··· SOURCE MATERIAL ···

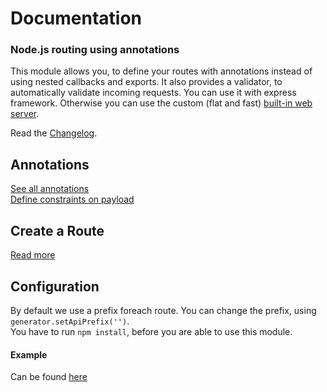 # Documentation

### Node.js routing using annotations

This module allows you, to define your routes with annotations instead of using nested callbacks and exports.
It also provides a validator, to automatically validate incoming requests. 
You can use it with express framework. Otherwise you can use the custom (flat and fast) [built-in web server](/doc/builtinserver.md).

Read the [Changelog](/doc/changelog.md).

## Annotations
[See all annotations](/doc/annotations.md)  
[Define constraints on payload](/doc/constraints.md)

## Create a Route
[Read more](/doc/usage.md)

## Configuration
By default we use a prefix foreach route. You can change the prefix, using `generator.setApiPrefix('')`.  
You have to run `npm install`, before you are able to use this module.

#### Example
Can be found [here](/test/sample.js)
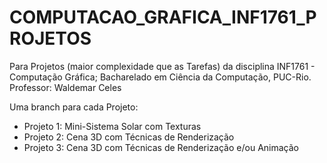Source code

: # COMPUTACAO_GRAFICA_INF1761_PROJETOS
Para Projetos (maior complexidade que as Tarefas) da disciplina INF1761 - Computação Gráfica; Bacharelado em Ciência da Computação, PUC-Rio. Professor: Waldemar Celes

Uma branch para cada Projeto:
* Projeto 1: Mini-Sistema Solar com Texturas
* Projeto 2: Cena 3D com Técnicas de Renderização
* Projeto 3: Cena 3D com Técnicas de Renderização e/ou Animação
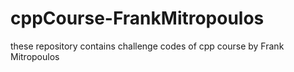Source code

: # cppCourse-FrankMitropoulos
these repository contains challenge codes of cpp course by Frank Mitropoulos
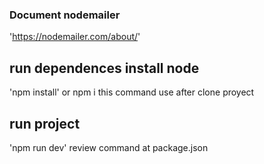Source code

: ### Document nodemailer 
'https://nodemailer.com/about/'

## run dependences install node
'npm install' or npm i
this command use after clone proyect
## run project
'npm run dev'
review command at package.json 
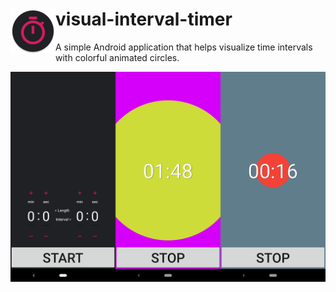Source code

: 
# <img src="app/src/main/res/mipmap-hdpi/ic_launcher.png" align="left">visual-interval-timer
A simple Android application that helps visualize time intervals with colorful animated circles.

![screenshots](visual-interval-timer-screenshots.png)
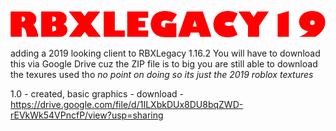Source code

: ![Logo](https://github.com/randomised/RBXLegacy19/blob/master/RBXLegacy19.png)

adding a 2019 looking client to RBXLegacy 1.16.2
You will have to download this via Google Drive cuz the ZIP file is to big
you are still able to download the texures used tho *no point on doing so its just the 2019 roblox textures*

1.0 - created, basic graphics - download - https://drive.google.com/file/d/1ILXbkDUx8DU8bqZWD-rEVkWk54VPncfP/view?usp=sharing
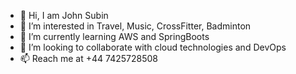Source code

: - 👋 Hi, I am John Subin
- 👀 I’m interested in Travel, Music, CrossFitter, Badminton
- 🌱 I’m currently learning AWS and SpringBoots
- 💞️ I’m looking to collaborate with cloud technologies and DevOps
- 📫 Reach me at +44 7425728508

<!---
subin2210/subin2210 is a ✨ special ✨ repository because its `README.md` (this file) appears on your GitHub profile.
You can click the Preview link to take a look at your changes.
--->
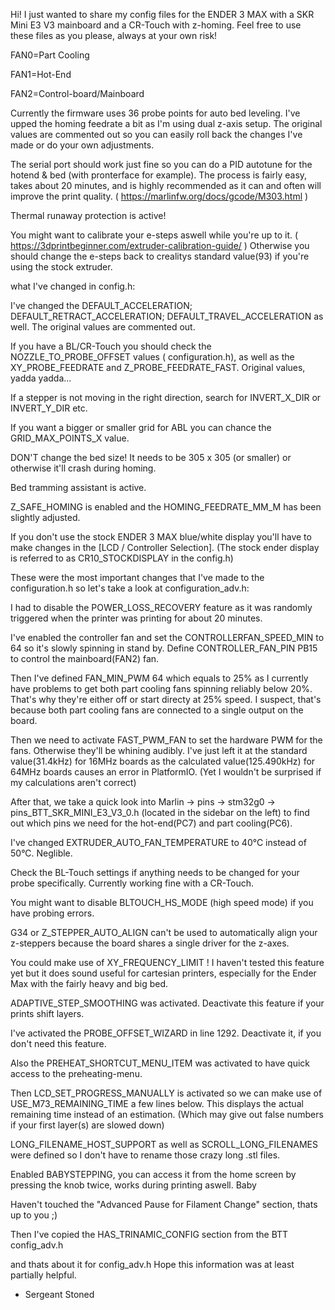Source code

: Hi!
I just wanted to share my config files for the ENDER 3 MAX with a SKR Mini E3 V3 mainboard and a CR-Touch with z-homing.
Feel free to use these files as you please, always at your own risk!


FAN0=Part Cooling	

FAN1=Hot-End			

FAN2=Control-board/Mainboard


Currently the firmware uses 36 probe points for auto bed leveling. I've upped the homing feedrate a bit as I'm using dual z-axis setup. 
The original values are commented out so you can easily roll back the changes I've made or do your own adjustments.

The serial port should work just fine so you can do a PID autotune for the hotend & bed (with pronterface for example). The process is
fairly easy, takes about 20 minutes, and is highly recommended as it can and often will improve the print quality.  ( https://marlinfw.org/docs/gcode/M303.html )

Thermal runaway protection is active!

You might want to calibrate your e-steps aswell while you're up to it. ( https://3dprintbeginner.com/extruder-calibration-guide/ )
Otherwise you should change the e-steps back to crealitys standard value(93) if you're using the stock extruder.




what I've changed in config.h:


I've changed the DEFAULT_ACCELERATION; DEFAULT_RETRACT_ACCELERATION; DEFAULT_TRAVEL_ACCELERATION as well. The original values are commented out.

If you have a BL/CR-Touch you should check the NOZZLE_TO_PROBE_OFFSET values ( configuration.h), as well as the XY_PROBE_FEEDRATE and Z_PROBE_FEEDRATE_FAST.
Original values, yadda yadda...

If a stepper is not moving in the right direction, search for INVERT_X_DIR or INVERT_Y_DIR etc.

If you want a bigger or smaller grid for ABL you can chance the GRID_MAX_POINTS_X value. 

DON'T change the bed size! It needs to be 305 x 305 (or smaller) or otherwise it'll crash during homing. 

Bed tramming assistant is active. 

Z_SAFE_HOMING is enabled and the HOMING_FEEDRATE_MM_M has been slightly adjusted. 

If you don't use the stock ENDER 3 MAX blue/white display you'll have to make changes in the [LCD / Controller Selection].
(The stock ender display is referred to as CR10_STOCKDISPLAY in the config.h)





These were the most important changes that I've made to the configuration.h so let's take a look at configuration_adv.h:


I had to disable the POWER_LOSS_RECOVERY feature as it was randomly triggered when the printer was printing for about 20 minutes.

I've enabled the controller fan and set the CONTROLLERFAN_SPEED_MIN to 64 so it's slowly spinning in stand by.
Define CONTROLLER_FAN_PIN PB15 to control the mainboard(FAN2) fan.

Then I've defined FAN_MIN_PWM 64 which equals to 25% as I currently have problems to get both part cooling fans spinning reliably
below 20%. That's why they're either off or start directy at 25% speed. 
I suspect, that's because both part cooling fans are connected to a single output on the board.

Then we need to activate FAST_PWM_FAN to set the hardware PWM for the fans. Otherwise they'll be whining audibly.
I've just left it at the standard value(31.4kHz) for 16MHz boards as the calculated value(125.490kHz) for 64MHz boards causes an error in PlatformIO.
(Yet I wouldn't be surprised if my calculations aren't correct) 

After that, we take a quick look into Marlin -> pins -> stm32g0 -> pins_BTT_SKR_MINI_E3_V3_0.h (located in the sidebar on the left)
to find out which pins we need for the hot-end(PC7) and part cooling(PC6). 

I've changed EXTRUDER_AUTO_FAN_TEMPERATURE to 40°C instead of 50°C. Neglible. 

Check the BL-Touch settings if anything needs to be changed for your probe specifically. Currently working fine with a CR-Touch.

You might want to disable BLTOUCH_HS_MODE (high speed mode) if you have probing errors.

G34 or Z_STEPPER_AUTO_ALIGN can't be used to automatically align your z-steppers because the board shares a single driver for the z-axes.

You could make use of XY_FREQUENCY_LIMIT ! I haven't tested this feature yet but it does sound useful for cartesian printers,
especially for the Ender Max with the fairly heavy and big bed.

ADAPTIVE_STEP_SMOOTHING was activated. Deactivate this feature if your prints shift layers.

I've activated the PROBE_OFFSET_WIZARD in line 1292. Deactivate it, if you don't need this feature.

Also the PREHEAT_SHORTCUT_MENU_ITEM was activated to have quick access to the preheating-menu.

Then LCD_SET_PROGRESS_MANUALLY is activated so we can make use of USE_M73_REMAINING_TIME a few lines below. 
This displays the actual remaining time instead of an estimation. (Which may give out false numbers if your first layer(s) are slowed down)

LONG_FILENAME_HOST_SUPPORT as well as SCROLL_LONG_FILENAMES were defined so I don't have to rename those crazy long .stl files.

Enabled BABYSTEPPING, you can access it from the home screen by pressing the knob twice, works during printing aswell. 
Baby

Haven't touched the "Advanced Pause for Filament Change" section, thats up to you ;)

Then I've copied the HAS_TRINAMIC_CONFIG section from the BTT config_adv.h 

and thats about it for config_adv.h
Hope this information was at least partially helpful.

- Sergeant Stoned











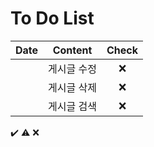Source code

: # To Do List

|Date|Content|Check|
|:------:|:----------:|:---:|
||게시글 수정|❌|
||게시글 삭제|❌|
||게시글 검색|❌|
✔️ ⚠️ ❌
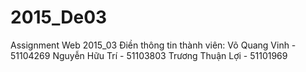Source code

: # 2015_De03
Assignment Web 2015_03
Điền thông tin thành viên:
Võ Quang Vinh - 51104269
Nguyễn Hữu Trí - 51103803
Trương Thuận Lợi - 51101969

···

• TASK: Quote the data above in full and without alteration; skip the pictures.

• WRITTEN RESPONSE:
 # Documentation

### Node.js routing using annotations

This module allows you, to define your routes with annotations instead of using nested callbacks and exports.
It also provides a validator, to automatically validate incoming requests. 
You can use it with express framework. Otherwise you can use the custom (flat and fast) [built-in web server](/doc/builtinserver.md).

Read the [Changelog](/doc/changelog.md).

## Annotations
[See all annotations](/doc/annotations.md)  
[Define constraints on payload](/doc/constraints.md)

## Create a Route
[Read more](/doc/usage.md)

## Configuration
By default we use a prefix foreach route. You can change the prefix, using `generator.setApiPrefix('')`.  
You have to run `npm install`, before you are able to use this module.

#### Example
Can be found [here](/test/sample.js)
Source code

: # COMPUTACAO_GRAFICA_INF1761_PROJETOS
Para Projetos (maior complexidade que as Tarefas) da disciplina INF1761 - Computação Gráfica; Bacharelado em Ciência da Computação, PUC-Rio. Professor: Waldemar Celes

Uma branch para cada Projeto:
* Projeto 1: Mini-Sistema Solar com Texturas
* Projeto 2: Cena 3D com Técnicas de Renderização
* Projeto 3: Cena 3D com Técnicas de Renderização e/ou Animação
Source code

: # cppCourse-FrankMitropoulos
these repository contains challenge codes of cpp course by Frank Mitropoulos
Source code

: ### Document nodemailer 
'https://nodemailer.com/about/'

## run dependences install node
'npm install' or npm i
this command use after clone proyect
## run project
'npm run dev'
review command at package.json 
Source code

: 
# <img src="app/src/main/res/mipmap-hdpi/ic_launcher.png" align="left">visual-interval-timer
A simple Android application that helps visualize time intervals with colorful animated circles.

![screenshots](visual-interval-timer-screenshots.png)
Source code

: ![Logo](https://github.com/randomised/RBXLegacy19/blob/master/RBXLegacy19.png)

adding a 2019 looking client to RBXLegacy 1.16.2
You will have to download this via Google Drive cuz the ZIP file is to big
you are still able to download the texures used tho *no point on doing so its just the 2019 roblox textures*

1.0 - created, basic graphics - download - https://drive.google.com/file/d/1ILXbkDUx8DU8bqZWD-rEVkWk54VPncfP/view?usp=sharing
Source code

: - 👋 Hi, I am John Subin
- 👀 I’m interested in Travel, Music, CrossFitter, Badminton
- 🌱 I’m currently learning AWS and SpringBoots
- 💞️ I’m looking to collaborate with cloud technologies and DevOps
- 📫 Reach me at +44 7425728508

<!---
subin2210/subin2210 is a ✨ special ✨ repository because its `README.md` (this file) appears on your GitHub profile.
You can click the Preview link to take a look at your changes.
--->
Source code

: Hi!
I just wanted to share my config files for the ENDER 3 MAX with a SKR Mini E3 V3 mainboard and a CR-Touch with z-homing.
Feel free to use these files as you please, always at your own risk!


FAN0=Part Cooling	

FAN1=Hot-End			

FAN2=Control-board/Mainboard


Currently the firmware uses 36 probe points for auto bed leveling. I've upped the homing feedrate a bit as I'm using dual z-axis setup. 
The original values are commented out so you can easily roll back the changes I've made or do your own adjustments.

The serial port should work just fine so you can do a PID autotune for the hotend & bed (with pronterface for example). The process is
fairly easy, takes about 20 minutes, and is highly recommended as it can and often will improve the print quality.  ( https://marlinfw.org/docs/gcode/M303.html )

Thermal runaway protection is active!

You might want to calibrate your e-steps aswell while you're up to it. ( https://3dprintbeginner.com/extruder-calibration-guide/ )
Otherwise you should change the e-steps back to crealitys standard value(93) if you're using the stock extruder.




what I've changed in config.h:


I've changed the DEFAULT_ACCELERATION; DEFAULT_RETRACT_ACCELERATION; DEFAULT_TRAVEL_ACCELERATION as well. The original values are commented out.

If you have a BL/CR-Touch you should check the NOZZLE_TO_PROBE_OFFSET values ( configuration.h), as well as the XY_PROBE_FEEDRATE and Z_PROBE_FEEDRATE_FAST.
Original values, yadda yadda...

If a stepper is not moving in the right direction, search for INVERT_X_DIR or INVERT_Y_DIR etc.

If you want a bigger or smaller grid for ABL you can chance the GRID_MAX_POINTS_X value. 

DON'T change the bed size! It needs to be 305 x 305 (or smaller) or otherwise it'll crash during homing. 

Bed tramming assistant is active. 

Z_SAFE_HOMING is enabled and the HOMING_FEEDRATE_MM_M has been slightly adjusted. 

If you don't use the stock ENDER 3 MAX blue/white display you'll have to make changes in the [LCD / Controller Selection].
(The stock ender display is referred to as CR10_STOCKDISPLAY in the config.h)





These were the most important changes that I've made to the configuration.h so let's take a look at configuration_adv.h:


I had to disable the POWER_LOSS_RECOVERY feature as it was randomly triggered when the printer was printing for about 20 minutes.

I've enabled the controller fan and set the CONTROLLERFAN_SPEED_MIN to 64 so it's slowly spinning in stand by.
Define CONTROLLER_FAN_PIN PB15 to control the mainboard(FAN2) fan.

Then I've defined FAN_MIN_PWM 64 which equals to 25% as I currently have problems to get both part cooling fans spinning reliably
below 20%. That's why they're either off or start directy at 25% speed. 
I suspect, that's because both part cooling fans are connected to a single output on the board.

Then we need to activate FAST_PWM_FAN to set the hardware PWM for the fans. Otherwise they'll be whining audibly.
I've just left it at the standard value(31.4kHz) for 16MHz boards as the calculated value(125.490kHz) for 64MHz boards causes an error in PlatformIO.
(Yet I wouldn't be surprised if my calculations aren't correct) 

After that, we take a quick look into Marlin -> pins -> stm32g0 -> pins_BTT_SKR_MINI_E3_V3_0.h (located in the sidebar on the left)
to find out which pins we need for the hot-end(PC7) and part cooling(PC6). 

I've changed EXTRUDER_AUTO_FAN_TEMPERATURE to 40°C instead of 50°C. Neglible. 

Check the BL-Touch settings if anything needs to be changed for your probe specifically. Currently working fine with a CR-Touch.

You might want to disable BLTOUCH_HS_MODE (high speed mode) if you have probing errors.

G34 or Z_STEPPER_AUTO_ALIGN can't be used to automatically align your z-steppers because the board shares a single driver for the z-axes.

You could make use of XY_FREQUENCY_LIMIT ! I haven't tested this feature yet but it does sound useful for cartesian printers,
especially for the Ender Max with the fairly heavy and big bed.

ADAPTIVE_STEP_SMOOTHING was activated. Deactivate this feature if your prints shift layers.

I've activated the PROBE_OFFSET_WIZARD in line 1292. Deactivate it, if you don't need this feature.

Also the PREHEAT_SHORTCUT_MENU_ITEM was activated to have quick access to the preheating-menu.

Then LCD_SET_PROGRESS_MANUALLY is activated so we can make use of USE_M73_REMAINING_TIME a few lines below. 
This displays the actual remaining time instead of an estimation. (Which may give out false numbers if your first layer(s) are slowed down)

LONG_FILENAME_HOST_SUPPORT as well as SCROLL_LONG_FILENAMES were defined so I don't have to rename those crazy long .stl files.

Enabled BABYSTEPPING, you can access it from the home screen by pressing the knob twice, works during printing aswell. 
Baby

Haven't touched the "Advanced Pause for Filament Change" section, thats up to you ;)

Then I've copied the HAS_TRINAMIC_CONFIG section from the BTT config_adv.h 

and thats about it for config_adv.h
Hope this information was at least partially helpful.

- Sergeant Stoned











Source code

: # To Do List

|Date|Content|Check|
|:------:|:----------:|:---:|
||게시글 수정|❌|
||게시글 삭제|❌|
||게시글 검색|❌|
✔️ ⚠️ ❌
Source code

: # 2015_De03
Assignment Web 2015_03
Điền thông tin thành viên:
Võ Quang Vinh - 51104269
Nguyễn Hữu Trí - 51103803
Trương Thuận Lợi - 51101969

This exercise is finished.